§ **DATA FOR THE TASK**:
----

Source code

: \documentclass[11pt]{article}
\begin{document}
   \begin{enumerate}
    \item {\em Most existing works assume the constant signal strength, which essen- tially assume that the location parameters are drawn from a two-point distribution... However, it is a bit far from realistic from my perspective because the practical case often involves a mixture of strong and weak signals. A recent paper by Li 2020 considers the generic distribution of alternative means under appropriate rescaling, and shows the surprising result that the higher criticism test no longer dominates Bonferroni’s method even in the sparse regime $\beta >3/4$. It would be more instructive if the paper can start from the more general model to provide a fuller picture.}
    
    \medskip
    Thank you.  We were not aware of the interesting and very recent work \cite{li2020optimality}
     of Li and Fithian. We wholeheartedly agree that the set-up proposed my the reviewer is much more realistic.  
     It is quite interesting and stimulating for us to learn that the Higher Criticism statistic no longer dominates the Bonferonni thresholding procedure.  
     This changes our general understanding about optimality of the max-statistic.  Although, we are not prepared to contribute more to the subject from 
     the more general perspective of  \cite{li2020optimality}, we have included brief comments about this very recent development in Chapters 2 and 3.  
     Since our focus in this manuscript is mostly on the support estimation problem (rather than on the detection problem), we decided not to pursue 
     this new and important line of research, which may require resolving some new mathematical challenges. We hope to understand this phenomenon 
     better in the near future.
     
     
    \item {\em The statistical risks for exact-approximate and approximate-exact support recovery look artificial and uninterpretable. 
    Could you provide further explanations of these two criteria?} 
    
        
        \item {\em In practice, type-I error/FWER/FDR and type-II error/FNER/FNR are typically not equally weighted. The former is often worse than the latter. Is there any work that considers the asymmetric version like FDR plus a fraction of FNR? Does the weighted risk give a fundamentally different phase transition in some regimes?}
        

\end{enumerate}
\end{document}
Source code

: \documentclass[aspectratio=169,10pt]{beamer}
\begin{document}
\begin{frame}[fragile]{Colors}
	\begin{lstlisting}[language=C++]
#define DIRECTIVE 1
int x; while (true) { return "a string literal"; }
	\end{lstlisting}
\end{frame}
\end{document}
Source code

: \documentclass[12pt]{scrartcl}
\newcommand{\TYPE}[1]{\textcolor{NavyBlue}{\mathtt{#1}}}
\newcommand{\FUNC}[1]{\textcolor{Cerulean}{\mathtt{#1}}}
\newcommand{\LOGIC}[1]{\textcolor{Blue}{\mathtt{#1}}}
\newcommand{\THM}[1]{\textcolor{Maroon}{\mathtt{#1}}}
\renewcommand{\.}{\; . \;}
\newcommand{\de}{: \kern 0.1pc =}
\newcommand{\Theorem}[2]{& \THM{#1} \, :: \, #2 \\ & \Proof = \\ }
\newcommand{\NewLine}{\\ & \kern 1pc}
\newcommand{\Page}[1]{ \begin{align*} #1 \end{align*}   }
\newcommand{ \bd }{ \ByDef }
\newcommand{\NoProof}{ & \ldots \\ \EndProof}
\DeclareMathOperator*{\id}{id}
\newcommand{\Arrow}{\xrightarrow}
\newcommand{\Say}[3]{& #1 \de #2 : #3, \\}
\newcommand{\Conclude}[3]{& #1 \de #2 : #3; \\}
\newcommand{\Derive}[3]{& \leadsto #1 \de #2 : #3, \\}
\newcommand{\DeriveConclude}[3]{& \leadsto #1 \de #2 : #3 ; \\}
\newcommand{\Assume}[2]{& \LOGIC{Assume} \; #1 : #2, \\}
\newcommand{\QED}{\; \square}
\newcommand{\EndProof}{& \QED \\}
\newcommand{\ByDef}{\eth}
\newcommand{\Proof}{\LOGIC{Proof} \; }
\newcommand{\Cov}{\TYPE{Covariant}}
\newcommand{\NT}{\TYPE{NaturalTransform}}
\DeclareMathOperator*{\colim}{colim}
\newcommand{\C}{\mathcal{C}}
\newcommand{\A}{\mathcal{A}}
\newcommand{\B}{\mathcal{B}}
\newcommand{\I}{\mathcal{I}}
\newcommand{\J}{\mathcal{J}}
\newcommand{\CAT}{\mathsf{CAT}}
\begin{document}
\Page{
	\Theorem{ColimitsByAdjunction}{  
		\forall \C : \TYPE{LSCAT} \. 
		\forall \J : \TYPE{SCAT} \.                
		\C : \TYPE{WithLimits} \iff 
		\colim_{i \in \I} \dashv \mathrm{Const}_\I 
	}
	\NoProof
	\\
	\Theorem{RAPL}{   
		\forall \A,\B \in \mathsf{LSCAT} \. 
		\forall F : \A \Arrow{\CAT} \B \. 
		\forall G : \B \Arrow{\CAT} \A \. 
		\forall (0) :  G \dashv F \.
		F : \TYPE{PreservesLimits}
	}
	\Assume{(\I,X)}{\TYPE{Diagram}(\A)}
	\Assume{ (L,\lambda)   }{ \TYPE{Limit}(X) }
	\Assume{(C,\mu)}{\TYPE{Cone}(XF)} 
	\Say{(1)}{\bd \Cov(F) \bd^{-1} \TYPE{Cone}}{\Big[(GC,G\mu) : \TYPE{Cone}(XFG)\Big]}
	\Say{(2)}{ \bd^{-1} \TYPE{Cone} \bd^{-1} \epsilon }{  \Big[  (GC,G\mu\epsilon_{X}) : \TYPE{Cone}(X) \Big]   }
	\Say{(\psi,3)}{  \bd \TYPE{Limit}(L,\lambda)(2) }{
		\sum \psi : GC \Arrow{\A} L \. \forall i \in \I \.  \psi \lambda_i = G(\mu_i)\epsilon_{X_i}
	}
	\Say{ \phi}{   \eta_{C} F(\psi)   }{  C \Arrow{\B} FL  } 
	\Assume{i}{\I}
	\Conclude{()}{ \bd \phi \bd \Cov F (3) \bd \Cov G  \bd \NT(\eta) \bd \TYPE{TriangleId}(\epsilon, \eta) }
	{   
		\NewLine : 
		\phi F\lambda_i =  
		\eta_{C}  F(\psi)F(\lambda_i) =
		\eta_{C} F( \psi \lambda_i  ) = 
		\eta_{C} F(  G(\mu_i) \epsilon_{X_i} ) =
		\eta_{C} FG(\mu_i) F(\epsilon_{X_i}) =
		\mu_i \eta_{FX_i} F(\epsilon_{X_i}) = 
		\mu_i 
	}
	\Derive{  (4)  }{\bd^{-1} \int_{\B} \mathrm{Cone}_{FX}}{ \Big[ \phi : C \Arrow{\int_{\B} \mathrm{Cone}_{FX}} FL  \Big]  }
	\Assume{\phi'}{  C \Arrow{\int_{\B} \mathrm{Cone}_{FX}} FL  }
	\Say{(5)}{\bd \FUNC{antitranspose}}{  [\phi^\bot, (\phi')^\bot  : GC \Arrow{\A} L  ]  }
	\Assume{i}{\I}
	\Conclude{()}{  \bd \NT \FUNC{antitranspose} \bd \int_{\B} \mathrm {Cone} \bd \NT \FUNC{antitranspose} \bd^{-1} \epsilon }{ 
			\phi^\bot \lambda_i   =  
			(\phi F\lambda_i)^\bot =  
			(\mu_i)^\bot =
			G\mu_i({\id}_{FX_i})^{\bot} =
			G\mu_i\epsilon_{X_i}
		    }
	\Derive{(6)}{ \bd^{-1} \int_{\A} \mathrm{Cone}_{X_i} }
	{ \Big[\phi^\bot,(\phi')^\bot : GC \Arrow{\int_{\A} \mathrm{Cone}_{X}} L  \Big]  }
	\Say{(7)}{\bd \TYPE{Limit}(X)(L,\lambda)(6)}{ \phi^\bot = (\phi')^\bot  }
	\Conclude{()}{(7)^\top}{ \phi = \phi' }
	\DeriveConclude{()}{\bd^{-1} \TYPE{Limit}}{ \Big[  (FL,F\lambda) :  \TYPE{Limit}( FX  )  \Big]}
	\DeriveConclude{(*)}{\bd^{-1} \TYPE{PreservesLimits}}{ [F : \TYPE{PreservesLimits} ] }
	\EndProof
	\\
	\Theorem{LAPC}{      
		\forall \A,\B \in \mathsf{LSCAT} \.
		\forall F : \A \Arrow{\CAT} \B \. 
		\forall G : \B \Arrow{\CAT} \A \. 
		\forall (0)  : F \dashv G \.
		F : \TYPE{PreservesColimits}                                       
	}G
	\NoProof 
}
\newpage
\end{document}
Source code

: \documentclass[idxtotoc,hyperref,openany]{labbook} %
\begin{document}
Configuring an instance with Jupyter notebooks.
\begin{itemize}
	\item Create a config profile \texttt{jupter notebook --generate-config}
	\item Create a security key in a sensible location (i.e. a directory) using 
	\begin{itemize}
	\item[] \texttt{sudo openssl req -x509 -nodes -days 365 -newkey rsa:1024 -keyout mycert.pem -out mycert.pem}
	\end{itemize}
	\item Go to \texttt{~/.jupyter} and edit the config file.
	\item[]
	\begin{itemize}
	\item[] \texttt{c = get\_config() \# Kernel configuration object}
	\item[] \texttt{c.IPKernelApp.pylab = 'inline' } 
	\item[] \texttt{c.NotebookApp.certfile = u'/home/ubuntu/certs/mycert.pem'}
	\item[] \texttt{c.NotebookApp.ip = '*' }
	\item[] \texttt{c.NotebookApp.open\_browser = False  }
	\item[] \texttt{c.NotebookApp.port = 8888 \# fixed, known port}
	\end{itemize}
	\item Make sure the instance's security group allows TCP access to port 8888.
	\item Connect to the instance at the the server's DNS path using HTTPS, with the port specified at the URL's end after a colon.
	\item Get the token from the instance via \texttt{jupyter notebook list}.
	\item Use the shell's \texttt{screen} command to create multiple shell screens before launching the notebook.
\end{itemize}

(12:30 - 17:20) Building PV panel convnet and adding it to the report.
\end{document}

----

§ **WORK REQUEST**: Copy exactly the lines from the top of the entries through the line with "better in the near future." in it, please, keeping both ends and adding nothing.

§ **RESULT OF THE EXERCISE**:
Source code

: \documentclass[11pt]{article}
\begin{document}
   \begin{enumerate}
    \item {\em Most existing works assume the constant signal strength, which essen- tially assume that the location parameters are drawn from a two-point distribution... However, it is a bit far from realistic from my perspective because the practical case often involves a mixture of strong and weak signals. A recent paper by Li 2020 considers the generic distribution of alternative means under appropriate rescaling, and shows the surprising result that the higher criticism test no longer dominates Bonferroni’s method even in the sparse regime $\beta >3/4$. It would be more instructive if the paper can start from the more general model to provide a fuller picture.}
    
    \medskip
    Thank you.  We were not aware of the interesting and very recent work \cite{li2020optimality}
     of Li and Fithian. We wholeheartedly agree that the set-up proposed my the reviewer is much more realistic.  
     It is quite interesting and stimulating for us to learn that the Higher Criticism statistic no longer dominates the Bonferonni thresholding procedure.  
     This changes our general understanding about optimality of the max-statistic.  Although, we are not prepared to contribute more to the subject from 
     the more general perspective of  \cite{li2020optimality}, we have included brief comments about this very recent development in Chapters 2 and 3.  
     Since our focus in this manuscript is mostly on the support estimation problem (rather than on the detection problem), we decided not to pursue 
     this new and important line of research, which may require resolving some new mathematical challenges. We hope to understand this phenomenon 
     better in the near future.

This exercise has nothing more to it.